## EXERCISE
Please copy out all lines of the entries that contain the word "Tractus".

## Extracted records
********************

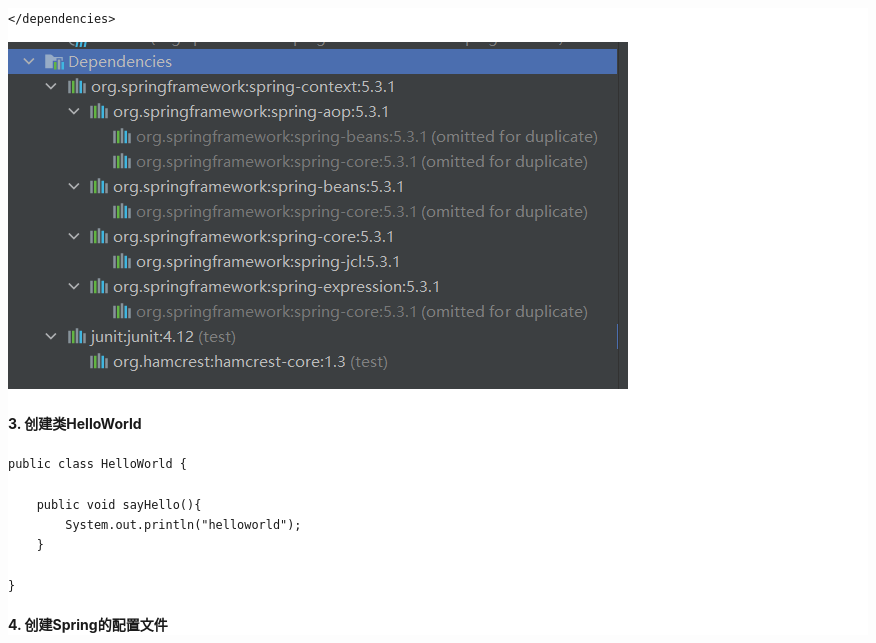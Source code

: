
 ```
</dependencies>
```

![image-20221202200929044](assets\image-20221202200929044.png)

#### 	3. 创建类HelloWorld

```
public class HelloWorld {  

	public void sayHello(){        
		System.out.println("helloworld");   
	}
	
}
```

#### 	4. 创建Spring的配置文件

********************

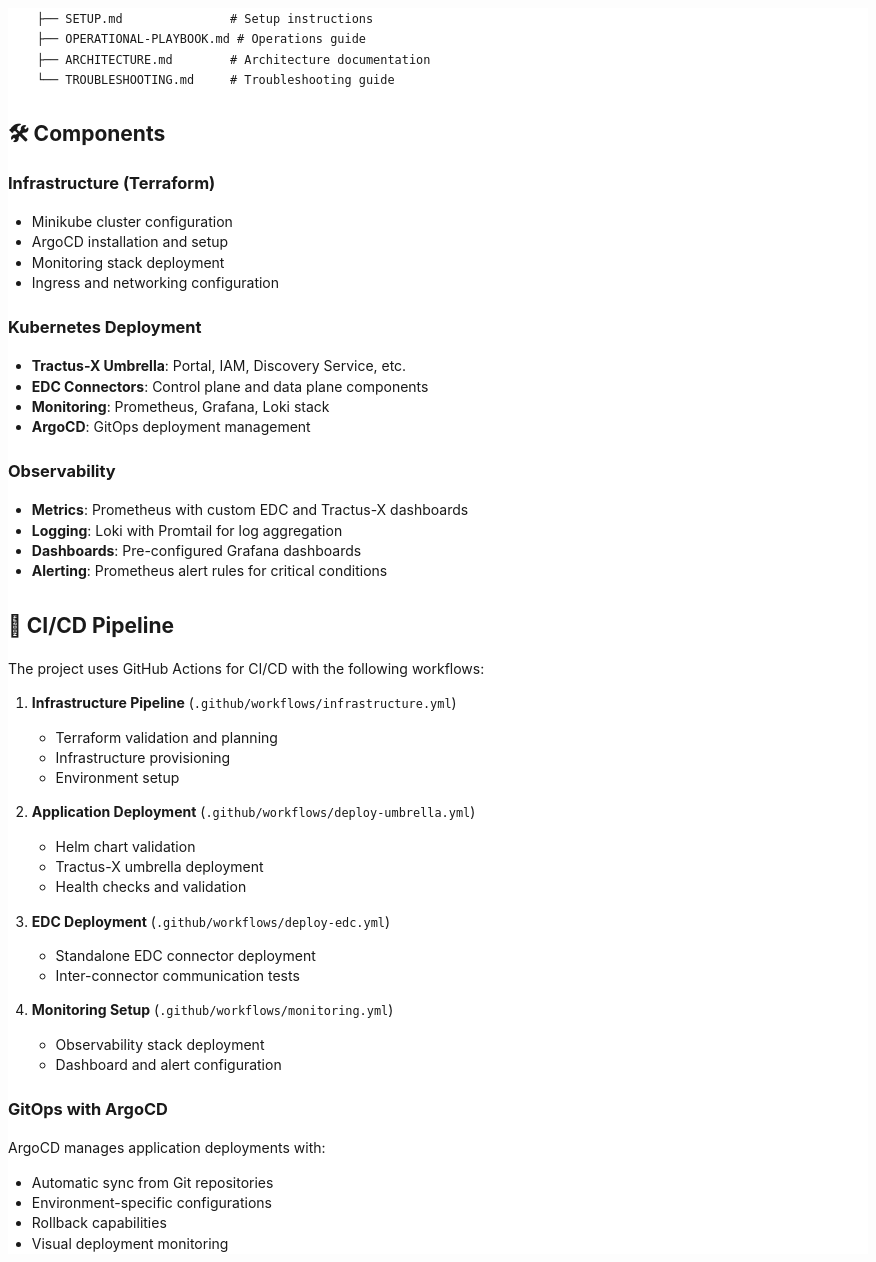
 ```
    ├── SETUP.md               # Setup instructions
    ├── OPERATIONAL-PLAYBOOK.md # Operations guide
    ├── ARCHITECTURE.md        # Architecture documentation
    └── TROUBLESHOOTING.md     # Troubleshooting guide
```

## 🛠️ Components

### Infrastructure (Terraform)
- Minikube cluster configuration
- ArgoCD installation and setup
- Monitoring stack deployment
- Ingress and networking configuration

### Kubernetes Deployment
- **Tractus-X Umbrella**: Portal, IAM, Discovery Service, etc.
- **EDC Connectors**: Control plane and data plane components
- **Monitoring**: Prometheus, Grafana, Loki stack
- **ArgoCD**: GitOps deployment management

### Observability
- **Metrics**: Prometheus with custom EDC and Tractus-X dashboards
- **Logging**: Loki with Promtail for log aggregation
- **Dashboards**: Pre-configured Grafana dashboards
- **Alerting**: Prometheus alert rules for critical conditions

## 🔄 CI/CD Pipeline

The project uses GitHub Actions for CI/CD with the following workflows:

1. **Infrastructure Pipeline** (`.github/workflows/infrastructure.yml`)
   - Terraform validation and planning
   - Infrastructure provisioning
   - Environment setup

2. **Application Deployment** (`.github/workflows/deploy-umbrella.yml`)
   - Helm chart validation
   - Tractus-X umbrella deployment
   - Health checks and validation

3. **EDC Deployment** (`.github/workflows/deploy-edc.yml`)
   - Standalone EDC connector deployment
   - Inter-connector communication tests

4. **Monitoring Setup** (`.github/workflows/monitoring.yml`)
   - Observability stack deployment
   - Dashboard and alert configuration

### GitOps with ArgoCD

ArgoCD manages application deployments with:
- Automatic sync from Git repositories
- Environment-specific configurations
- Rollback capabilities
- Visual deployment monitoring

********************

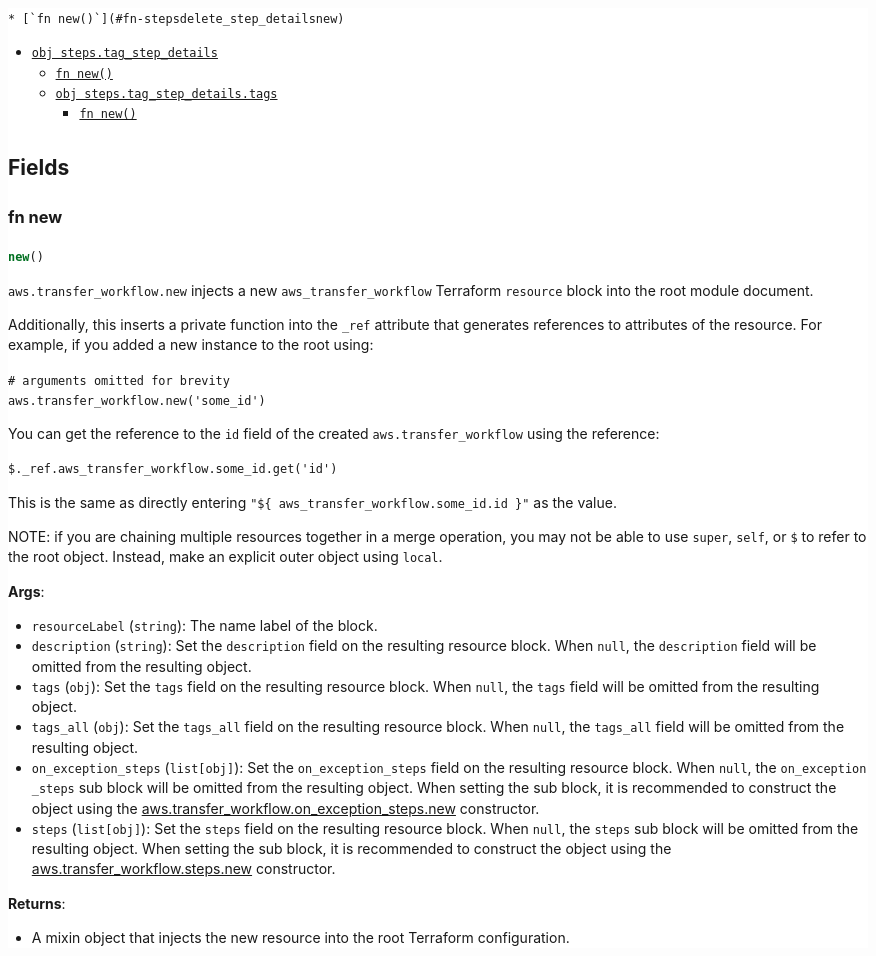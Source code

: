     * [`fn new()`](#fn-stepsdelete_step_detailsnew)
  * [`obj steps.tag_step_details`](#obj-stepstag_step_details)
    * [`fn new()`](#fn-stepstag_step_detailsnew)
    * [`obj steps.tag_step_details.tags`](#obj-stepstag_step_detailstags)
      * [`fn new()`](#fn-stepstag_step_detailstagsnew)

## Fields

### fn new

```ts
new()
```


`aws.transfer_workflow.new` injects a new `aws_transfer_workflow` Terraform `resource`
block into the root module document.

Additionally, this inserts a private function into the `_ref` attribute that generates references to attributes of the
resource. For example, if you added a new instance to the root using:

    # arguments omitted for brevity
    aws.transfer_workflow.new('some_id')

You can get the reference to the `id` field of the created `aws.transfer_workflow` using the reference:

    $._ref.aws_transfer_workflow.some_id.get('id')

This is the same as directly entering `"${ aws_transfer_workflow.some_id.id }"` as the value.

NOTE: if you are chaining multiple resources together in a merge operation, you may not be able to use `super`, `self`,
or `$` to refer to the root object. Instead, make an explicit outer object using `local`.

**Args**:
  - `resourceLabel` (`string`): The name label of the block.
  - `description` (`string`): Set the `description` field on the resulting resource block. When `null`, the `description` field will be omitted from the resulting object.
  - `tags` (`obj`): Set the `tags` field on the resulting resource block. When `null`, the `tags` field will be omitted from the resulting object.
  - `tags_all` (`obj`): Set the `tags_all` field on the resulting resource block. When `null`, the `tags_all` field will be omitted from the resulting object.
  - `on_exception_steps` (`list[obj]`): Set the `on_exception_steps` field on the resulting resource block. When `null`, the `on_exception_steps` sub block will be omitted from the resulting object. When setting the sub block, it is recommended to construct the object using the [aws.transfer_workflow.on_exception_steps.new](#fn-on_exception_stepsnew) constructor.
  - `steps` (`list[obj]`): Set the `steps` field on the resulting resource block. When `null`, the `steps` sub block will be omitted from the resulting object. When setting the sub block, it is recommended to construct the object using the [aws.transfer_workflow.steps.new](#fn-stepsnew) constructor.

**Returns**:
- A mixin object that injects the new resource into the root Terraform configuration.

********************

## RESULT OF THIS EXERCISE
- **Tractus-X Umbrella**: Portal, IAM, Discovery Service, etc.
- **Metrics**: Prometheus with custom EDC and Tractus-X dashboards
   - Tractus-X umbrella deployment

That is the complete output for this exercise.